I wanted to share a very memorable event that happened last night concerning me finally "coming out" as an alcohol addict to my wife of 20+ years (with most of the gory details, but not all) and an explanation of TSM and why I chose it. My wife has never, ever heard of Naltrexone and is totally unaware of alcohol treatment options. She is a scientist, though, so I thought that might help.
For the past three weeks since starting TSM, I've felt like a whole new man. I'm happy, barely drinking, reading at night (which I haven't done in years), playing games with the kids, laughing, running errands without stopping at the liquor store, etc... I thought SURELY she's noticed a difference. Well, I told her the "whole truth" about how I started drinking straight liquor about 11 years ago (first it was Coconut Rum), then progressed to Captain Morgan, and then to vodka about four years ago -- compulsively, every night, no exceptions. To my surprise, she tells me she had no idea that I ever drank vodka nor any idea that I ever had more than 1 or 2 beers. She said she's never perceived me to be drunk, ever, and that she doesn't think anyone else has ever seen me that way. The way I was experiencing it, I was slurring my words, stumbling, acting stuporous, and sometimes being obnoxious. I don't think she's in denial or anything, I just think I'm that good at tricking people. What do you guys think?
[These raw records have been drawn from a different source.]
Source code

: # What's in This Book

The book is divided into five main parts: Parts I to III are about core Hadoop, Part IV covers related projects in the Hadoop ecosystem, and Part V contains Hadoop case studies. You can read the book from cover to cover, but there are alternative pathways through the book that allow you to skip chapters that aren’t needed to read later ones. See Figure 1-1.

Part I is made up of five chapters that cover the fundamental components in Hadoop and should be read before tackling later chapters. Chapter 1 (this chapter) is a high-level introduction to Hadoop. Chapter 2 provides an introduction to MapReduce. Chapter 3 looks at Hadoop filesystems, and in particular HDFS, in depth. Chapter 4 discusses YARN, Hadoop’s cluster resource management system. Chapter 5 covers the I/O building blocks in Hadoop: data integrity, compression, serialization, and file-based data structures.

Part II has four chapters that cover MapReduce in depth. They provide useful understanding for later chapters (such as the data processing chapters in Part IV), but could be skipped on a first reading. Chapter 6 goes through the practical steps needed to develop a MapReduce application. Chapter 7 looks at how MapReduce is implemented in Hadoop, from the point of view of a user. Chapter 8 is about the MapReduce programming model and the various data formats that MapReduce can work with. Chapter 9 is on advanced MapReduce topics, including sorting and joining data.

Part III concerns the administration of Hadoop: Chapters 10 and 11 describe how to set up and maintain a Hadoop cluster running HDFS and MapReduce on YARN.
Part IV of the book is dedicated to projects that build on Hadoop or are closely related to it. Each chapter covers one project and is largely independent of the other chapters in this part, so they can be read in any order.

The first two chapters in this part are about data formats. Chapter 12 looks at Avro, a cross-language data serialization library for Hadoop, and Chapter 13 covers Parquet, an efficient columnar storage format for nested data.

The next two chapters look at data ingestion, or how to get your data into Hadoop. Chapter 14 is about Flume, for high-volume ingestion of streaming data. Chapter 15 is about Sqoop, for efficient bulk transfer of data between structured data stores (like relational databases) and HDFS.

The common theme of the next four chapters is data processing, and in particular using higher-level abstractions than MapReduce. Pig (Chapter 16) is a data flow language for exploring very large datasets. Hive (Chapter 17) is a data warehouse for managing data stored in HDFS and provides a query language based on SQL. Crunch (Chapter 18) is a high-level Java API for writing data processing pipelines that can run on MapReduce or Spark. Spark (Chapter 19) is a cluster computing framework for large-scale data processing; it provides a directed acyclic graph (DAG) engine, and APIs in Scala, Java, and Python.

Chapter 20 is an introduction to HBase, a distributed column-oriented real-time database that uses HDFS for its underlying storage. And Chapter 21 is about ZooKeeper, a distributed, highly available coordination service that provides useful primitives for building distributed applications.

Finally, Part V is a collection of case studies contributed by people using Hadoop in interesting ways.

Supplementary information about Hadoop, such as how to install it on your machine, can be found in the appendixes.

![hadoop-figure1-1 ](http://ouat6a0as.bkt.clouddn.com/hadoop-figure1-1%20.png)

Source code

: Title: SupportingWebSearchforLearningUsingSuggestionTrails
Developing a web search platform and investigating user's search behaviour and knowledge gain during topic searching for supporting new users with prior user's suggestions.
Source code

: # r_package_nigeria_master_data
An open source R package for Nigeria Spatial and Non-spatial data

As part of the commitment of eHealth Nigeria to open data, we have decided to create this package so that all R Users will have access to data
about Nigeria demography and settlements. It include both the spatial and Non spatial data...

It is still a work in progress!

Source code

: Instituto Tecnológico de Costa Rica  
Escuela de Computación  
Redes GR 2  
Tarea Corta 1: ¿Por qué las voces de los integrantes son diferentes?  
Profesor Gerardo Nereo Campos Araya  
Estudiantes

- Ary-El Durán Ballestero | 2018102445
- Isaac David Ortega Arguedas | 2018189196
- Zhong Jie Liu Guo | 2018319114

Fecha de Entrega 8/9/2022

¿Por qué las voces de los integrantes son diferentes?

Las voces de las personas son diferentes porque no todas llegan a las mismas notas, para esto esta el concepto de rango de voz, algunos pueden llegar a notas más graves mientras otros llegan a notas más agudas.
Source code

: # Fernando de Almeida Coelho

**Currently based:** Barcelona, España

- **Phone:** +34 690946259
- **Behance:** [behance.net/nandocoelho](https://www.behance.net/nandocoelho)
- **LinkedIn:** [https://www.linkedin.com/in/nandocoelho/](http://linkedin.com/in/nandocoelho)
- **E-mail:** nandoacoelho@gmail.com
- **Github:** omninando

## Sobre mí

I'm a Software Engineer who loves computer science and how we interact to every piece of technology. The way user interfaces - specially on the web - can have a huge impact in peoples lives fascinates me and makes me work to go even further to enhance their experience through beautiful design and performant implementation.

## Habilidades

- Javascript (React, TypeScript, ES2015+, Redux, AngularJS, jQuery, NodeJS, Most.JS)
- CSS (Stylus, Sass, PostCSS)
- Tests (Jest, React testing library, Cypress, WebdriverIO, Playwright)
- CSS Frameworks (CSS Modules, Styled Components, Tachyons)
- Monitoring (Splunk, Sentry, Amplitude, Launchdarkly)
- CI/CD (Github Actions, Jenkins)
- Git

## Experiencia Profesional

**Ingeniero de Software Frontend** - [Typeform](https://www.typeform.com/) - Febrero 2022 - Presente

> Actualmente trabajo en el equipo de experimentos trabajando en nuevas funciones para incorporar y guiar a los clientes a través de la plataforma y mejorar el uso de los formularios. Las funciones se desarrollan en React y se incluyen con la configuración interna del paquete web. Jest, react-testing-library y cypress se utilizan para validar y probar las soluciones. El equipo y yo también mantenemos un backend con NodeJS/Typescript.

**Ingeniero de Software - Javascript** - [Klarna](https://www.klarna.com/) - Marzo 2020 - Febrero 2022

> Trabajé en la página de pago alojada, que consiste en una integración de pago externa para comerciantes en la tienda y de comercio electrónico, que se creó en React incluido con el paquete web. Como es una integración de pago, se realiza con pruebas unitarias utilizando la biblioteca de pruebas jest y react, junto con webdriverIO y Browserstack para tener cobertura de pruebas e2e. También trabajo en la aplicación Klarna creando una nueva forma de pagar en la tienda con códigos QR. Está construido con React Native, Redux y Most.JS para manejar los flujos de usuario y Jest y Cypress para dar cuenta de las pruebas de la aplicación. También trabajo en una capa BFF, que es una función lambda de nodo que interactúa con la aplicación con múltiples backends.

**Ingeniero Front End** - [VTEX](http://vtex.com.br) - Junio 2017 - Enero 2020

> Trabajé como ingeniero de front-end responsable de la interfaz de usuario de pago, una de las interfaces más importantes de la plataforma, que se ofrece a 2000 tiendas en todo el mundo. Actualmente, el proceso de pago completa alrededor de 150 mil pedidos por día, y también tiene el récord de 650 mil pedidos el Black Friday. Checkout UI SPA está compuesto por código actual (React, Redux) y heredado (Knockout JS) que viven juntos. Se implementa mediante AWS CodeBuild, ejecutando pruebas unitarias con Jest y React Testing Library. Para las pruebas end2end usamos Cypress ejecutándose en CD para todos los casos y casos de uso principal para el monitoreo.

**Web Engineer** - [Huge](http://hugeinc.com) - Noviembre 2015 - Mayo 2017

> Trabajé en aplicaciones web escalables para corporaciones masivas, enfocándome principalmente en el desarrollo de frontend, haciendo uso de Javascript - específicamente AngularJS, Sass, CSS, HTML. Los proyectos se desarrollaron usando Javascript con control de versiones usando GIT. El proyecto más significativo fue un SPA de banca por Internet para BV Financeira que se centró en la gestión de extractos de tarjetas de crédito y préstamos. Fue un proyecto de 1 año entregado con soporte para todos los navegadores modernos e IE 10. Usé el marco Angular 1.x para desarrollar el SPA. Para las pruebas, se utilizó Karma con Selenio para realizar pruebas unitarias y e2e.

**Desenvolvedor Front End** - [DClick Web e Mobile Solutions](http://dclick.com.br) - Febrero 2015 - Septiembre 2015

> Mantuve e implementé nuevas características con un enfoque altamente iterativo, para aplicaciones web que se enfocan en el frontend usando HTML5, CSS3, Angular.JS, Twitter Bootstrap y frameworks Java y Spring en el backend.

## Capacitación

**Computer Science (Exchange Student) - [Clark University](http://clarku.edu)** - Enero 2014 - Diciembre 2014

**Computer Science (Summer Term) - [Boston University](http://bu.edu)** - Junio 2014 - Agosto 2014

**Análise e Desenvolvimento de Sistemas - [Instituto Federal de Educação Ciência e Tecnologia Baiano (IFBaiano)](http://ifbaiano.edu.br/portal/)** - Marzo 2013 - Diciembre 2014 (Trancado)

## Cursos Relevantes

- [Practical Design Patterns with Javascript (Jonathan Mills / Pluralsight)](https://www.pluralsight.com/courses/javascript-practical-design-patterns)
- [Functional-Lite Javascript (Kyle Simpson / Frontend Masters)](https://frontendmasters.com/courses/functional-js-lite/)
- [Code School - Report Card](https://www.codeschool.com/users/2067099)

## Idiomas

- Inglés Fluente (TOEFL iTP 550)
Then, to my pleasant surprise, she thought TSM sounded reasonable and she was all for it. She also mentioned that she wishes some of our friends who have alcohol-addicted husbands could find something like this. She was all about the endorphin-blocking and operant conditioning and didn't really require any further explanation. I told her that I like TSM because it's pretty drama-free compared to other options (e.g. 28 days in rehab at $30K, "relapses" and all that bullcrap). I said we don't really even need to talk about it anymore and that I'm doing better. She gave me a big hug and I think we felt really, really close to each other last night. It was a beautiful experience of love and marriage.
Onwards towards extinction!!! I'm beginning to think I'm more like a lab rat than a human as this is working so well for me. Hmm.